The fundamental reason for Britain’s failure, as Professor Titmuss has pointed out, is because the crucial decisions on how the national resources should be apportioned are taken by small groups of businessmen. They are influenced by financial considerations and thoughts of personal prestige; the welfare of the people is not within their frame of reference.

And, far from trying to counteract this tendency, the Government accentuates it. Nobody can accuse the Exchequer of being prompted by thoughts of the greatest good for the greatest number when it allocates a mere £650,000 a year to research into cancer, one of the two great killer diseases, which results in the death of 250 people each day in England alone. This compares with £240 million – 360 times as much – spent by the Government on military research.

In the House of Commons recently Mr. Denzil Freeth, Parliamentary Secretary for Science, defending the meagre sum spent on cancer research, claimed it was not lack of funds or scientists, but lack of new ideas, and promising leads that was hindering progress.

This appears a lame excuse: lack of new ideas and promising leads has never curtailed expenditure on military research. Think of the frenzied activity, the desperate, concerted efforts that went into tackling the obstacles to manufacturing nuclear weapons. If the same effort could be put into the discovery of new means of preserving life that is put into devising new methods of destroying it, then dreaded illnesses like cancer would quickly lose their sting.

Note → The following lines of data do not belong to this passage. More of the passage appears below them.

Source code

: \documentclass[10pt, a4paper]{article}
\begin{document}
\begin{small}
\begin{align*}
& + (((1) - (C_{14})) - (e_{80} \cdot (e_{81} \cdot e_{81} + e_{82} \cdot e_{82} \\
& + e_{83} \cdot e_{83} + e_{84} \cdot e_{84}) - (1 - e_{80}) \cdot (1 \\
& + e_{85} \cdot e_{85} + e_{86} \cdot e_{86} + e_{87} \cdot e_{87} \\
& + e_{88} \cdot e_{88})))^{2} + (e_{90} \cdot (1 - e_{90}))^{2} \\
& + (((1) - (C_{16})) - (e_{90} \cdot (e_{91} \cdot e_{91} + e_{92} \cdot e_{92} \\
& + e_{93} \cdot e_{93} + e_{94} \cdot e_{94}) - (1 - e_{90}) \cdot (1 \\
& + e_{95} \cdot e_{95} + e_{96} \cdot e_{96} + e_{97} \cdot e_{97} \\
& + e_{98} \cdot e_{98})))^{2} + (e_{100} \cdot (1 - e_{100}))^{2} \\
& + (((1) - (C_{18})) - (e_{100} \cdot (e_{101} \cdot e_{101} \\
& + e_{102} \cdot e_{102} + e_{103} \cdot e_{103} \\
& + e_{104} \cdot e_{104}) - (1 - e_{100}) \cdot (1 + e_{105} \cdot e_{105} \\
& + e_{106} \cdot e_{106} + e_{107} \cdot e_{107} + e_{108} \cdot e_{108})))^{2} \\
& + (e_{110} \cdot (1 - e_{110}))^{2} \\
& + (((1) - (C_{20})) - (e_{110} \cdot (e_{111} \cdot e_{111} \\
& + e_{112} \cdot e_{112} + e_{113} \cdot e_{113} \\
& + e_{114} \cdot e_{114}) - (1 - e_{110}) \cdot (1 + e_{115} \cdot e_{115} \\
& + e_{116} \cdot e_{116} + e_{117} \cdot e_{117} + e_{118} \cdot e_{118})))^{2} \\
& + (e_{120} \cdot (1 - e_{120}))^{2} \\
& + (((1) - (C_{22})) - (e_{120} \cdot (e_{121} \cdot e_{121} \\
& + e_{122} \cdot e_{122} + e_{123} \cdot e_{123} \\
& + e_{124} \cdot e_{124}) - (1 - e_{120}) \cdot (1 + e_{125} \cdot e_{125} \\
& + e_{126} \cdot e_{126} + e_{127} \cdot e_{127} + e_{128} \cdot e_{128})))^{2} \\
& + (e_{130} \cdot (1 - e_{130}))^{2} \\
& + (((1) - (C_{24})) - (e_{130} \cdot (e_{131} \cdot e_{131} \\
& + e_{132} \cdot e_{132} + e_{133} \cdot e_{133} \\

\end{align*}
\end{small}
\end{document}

But, in any case, Mr. Freeth overlooks the important point that, where cures for some types of cancers have been found, the treatment is often administered under conditions that are not conducive to success. For full benefit from medical attention cannot be derived if a patient is inadequately fed or, like a friend of mine, recovering from cancer of the bladder, cannot have the proper period of convalescence because of sheer economic necessity.

Such examples, by no means uncommon, show the Welfare State has far too low a standard of welfare. If Britain is to be judged by what is done for the least fortunate section of the. Community – the sick, aged and infirm – it will be judged and found wanting.